* **EXERCISE BRIEF**
What you need to produce from the material below is an exact transcription of the lines from the one with "in Huawei Ireland." through the one with "College of Ireland.", both included, and no other line.
*** Block opens ***
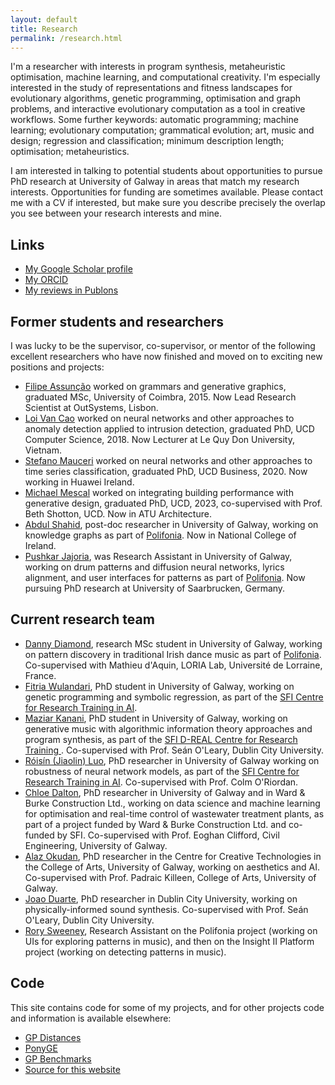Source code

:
 ```yaml
---
layout: default
title: Research
permalink: /research.html
---
```


I'm a researcher with interests in program synthesis, metaheuristic optimisation,
machine learning, and computational creativity. I'm
especially interested in the study of representations and fitness
landscapes for evolutionary algorithms, genetic programming,
optimisation and graph problems, and interactive evolutionary
computation as a tool in creative workflows. Some further keywords: automatic programming; machine learning;
evolutionary computation; grammatical evolution; art, music and design; regression and
classification; minimum description length; optimisation;
metaheuristics.

I am interested in talking to potential students about opportunities
to pursue PhD research at University of Galway in areas that match my research
interests. Opportunities for 
funding are sometimes available. Please contact me with a CV if interested, but make sure you describe precisely the overlap you see between your research interests and mine.


## Links

* [My Google Scholar profile](https://scholar.google.com/citations?user=nKNOv8oAAAAJ&hl=en)
* [My ORCID](http://orcid.org/0000-0002-1402-6995)
* [My reviews in Publons](https://publons.com/author/402776/james-mcdermott)

## Former students and researchers

I was lucky to be the supervisor, co-supervisor, or mentor of the following excellent researchers who have now finished and moved on to exciting new positions and projects:

* [Filipe Assunção](https://scholar.google.com/citations?user=qg-jmM4AAAAJ&hl=en&oi=ao) worked on grammars and generative graphics, graduated MSc, University of Coimbra, 2015. Now Lead Research Scientist at OutSystems, Lisbon.
* [Loi Van Cao](https://scholar.google.com/citations?user=7A6srrQAAAAJ&hl=en) worked on neural networks and other approaches to anomaly detection applied to intrusion detection, graduated PhD, UCD Computer Science, 2018. Now Lecturer at Le Quy Don University, Vietnam.
* [Stefano Mauceri](https://scholar.google.com/citations?hl=en&user=386TpcYAAAAJ) worked on neural networks and other approaches to time series classification, graduated PhD, UCD Business, 2020. Now working in Huawei Ireland.
* [Michael Mescal](https://www.irishtimes.com/business/technology/en-perium-makes-life-a-lot-easier-for-building-professionals-1.3328762) worked on integrating building performance with generative design, graduated PhD, UCD, 2023, co-supervised with Prof. Beth Shotton, UCD. Now in ATU Architecture.
* [Abdul Shahid](https://scholar.google.com/citations?user=gOjuEUgAAAAJ&hl=en&oi=ao), post-doc researcher in University of Galway, working on knowledge graphs as part of [Polifonia](https://polifonia-project.eu/). Now in National College of Ireland.
* [Pushkar Jajoria](https://ch.linkedin.com/in/pushkar-jajoria), was Research Assistant in University of Galway, working on drum patterns and diffusion neural networks, lyrics alignment, and user interfaces for patterns as part of [Polifonia](https://polifonia-project.eu/). Now pursuing PhD research at University of Saarbrucken, Germany.


## Current research team

* [Danny Diamond](https://dannydiamond.ie/), research MSc student in University of Galway, working on pattern discovery in traditional Irish dance music as part of [Polifonia](https://polifonia-project.eu/). Co-supervised with Mathieu d'Aquin, LORIA Lab, Université de Lorraine, France.
* [Fitria Wulandari](https://fitriaramlan.github.io/Portfolio/), PhD student in University of Galway, working on genetic programming and symbolic regression, as part of the [SFI Centre for Research Training in AI](https://www.crt-ai.ie/).
* [Maziar Kanani](https://soundcloud.com/maziar-kanani), PhD student in University of Galway, working on generative music with algorithmic information theory approaches and program synthesis, as part of the [SFI D-REAL Centre for Research Training ](https://d-real.ie/). Co-supervised with Prof. Seán O'Leary, Dublin City University.
* [Róisín (Jiaolin) Luo](https://scholar.google.com/citations?hl=en&user=X33n9mAAAAAJ), PhD researcher in University of Galway working on robustness of neural network models, as part of the [SFI Centre for Research Training in AI](https://www.crt-ai.ie/). Co-supervised with Prof. Colm O'Riordan.
* [Chloe Dalton](https://www.linkedin.com/in/chloe-dalton-b87747206/), PhD researcher in University of Galway and in Ward & Burke Construction Ltd., working on data science and machine learning for optimisation and real-time control of wastewater treatment plants, as part of a project funded by Ward & Burke Construction Ltd. and co-funded by SFI. Co-supervised with Prof. Eoghan Clifford, Civil Engineering, University of Galway.
* [Alaz Okudan](https://scholar.google.com/citations?user=0UXcs0kAAAAJ), PhD researcher in the Centre for Creative Technologies in the College of Arts, University of Galway, working on aesthetics and AI. Co-supervised with Prof. Padraic Killeen, College of Arts, University of Galway.
* [Joao Duarte](https://d-real.ie/portfolio-item/joao-duarte/), PhD researcher in Dublin City University, working on physically-informed sound synthesis. Co-supervised with Prof. Seán O'Leary, Dublin City University.
* [Rory Sweeney](https://www.linkedin.com/in/rory-sweeney-3985448a/?originalSubdomain=ie), Research Assistant on the Polifonia project (working on UIs for exploring patterns in music), and then on the Insight II Platform project (working on detecting patterns in music).


## Code

This site contains code for some of my projects, and for other
projects code and information is available elsewhere:

* [GP Distances](https://github.com/jmmcd/GPDistance)
* [PonyGE](http://ponyge.googlecode.com)
* [GP Benchmarks](http://gpbenchmarks.org/)
* [Source for this website](https://github.com/jmmcd/jmmcd.github.com)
*** Block closes ***
* **RESULT BELOW**
* [Stefano Mauceri](https://scholar.google.com/citations?hl=en&user=386TpcYAAAAJ) worked on neural networks and other approaches to time series classification, graduated PhD, UCD Business, 2020. Now working in Huawei Ireland.
* [Michael Mescal](https://www.irishtimes.com/business/technology/en-perium-makes-life-a-lot-easier-for-building-professionals-1.3328762) worked on integrating building performance with generative design, graduated PhD, UCD, 2023, co-supervised with Prof. Beth Shotton, UCD. Now in ATU Architecture.
* [Abdul Shahid](https://scholar.google.com/citations?user=gOjuEUgAAAAJ&hl=en&oi=ao), post-doc researcher in University of Galway, working on knowledge graphs as part of [Polifonia](https://polifonia-project.eu/). Now in National College of Ireland.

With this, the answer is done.